When I first started to make bread, I often baked loaves that were dry and crumbly. I imagined that I needed to add something to my dough - something to make it richer, softer and silkier. One of the things that I imagined would work was oil.
I thought that for a smooth, elastic texture, I would add a few big glugs of olive oil.
It didn't work.
What Does Oil Do For Your Dough?
French baguette doesn't last. Obviously, that's because it is so delicious. If you do happen to leave some, it goes obstinately hard overnight. French bread is made without fat. This is the reason for both its airy texture* and its tendency to dry out. French baguette is the oft-cited example for why oil is helpful in bread dough. Oil, so I'm told, helps the bread to stay softer for longer.
*More on that in a moment.
Well, I'm not so sure. My bread is made without oil and it certainly doesn't dry out overnight. I can keep it for several days without it going dry and stale. My bread isn't baguette-shaped thought, it's usually a loaf.
Perhaps baguette, like bread-rolls, goes stale quicker than loaves due to its higher surface-area-to-volume ratio.
So, I'm a little undecided about the preserving effects of oil in bread, but that's the reason most often given for including it.
There's Something Else You Need To Know
The presence of oil in bread alters its texture.

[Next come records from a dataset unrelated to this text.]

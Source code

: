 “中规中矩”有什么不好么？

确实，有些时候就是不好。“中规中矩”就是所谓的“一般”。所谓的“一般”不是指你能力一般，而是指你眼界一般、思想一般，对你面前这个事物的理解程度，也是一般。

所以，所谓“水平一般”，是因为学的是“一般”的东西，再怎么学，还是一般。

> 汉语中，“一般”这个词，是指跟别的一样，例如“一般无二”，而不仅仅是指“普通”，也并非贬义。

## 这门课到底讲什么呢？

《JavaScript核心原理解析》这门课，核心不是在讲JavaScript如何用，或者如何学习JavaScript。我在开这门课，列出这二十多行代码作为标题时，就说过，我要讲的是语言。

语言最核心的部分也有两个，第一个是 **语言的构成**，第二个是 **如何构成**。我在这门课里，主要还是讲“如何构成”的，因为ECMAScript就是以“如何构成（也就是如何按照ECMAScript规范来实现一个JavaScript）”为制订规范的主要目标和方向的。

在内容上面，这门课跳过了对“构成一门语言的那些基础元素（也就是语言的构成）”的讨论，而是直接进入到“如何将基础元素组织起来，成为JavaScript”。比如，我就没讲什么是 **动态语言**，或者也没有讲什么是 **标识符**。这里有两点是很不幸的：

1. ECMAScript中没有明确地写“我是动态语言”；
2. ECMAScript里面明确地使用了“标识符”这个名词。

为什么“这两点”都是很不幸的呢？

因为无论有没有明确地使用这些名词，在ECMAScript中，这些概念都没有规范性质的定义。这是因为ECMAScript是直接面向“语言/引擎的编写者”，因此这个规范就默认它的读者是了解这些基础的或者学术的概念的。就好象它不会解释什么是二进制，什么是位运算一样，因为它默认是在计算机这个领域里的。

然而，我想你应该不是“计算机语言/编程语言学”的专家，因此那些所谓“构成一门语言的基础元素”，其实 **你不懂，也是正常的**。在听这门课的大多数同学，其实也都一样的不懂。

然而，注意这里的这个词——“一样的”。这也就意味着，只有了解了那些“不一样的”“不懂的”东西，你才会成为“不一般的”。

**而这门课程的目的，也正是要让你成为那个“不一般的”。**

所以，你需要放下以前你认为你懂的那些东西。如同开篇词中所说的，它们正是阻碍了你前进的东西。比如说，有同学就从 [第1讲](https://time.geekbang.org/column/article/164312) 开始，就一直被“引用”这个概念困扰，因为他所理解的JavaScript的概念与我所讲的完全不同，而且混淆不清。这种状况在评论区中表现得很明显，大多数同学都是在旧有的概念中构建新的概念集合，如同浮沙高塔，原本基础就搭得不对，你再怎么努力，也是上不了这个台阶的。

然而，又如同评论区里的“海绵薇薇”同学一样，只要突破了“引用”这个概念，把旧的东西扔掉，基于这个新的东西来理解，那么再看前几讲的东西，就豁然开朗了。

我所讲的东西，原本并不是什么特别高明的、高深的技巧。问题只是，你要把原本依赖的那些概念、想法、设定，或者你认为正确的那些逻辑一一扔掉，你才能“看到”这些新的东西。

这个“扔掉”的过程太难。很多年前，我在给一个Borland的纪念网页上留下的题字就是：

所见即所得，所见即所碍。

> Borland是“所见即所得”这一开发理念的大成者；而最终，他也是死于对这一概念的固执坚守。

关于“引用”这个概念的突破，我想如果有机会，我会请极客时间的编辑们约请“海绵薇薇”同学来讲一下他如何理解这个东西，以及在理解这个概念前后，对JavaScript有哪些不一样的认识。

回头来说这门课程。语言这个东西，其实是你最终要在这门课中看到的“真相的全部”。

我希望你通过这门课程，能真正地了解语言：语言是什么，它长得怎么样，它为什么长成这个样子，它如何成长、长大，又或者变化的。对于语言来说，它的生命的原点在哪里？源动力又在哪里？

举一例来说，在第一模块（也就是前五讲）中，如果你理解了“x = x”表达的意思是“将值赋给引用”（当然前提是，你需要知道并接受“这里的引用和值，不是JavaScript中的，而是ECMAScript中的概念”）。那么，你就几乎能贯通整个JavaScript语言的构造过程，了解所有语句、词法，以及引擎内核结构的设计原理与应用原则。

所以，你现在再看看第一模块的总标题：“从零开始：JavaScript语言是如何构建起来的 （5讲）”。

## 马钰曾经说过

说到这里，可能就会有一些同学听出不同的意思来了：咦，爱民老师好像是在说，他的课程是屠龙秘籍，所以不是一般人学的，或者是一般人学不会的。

Oils and fats are 'shortening' agents. It wasn't until I started my deep exploration into the ways of yeast and gluten that I really appreciated what 'shortening' might mean.
In order to achieve the required spongy texture, two things need to happen. One is that the yeast has to ferment, producing bubbles of carbon dioxide gas. The other is that the gluten in the flour has to absorb water and form long strands, that criss-cross into a kind of lattice to hold the aforementioned bubbles of gas in the dough.
Long strands, you see? Fats and oils interfere with this process, causing the gluten to form only shorter strands, making it less able to trap the gas, leading to a more crumbly texture.
So, for a spongy, open texture you want lengthening, not shortening. Fat definitely won't help.
So How Do You Get The Smooth, Elastic Texture?
To achieve the best possible texture for your bread, work with a flour that is 'strong' (high in protein). Combine it with the correct proportions of yeast, water and salt (see the Formula for Great Dough), and ensure that it is sufficiently kneaded.
Once I had been on a bread-making course and developed my Master Method, I saw dramatic improvements in the texture and appearance of my bread. It was nothing to do with oil and there was no missing ingredient.
It's simpler than I had first thought and it's my mission to help you achieve great results too. Let me know how it's going!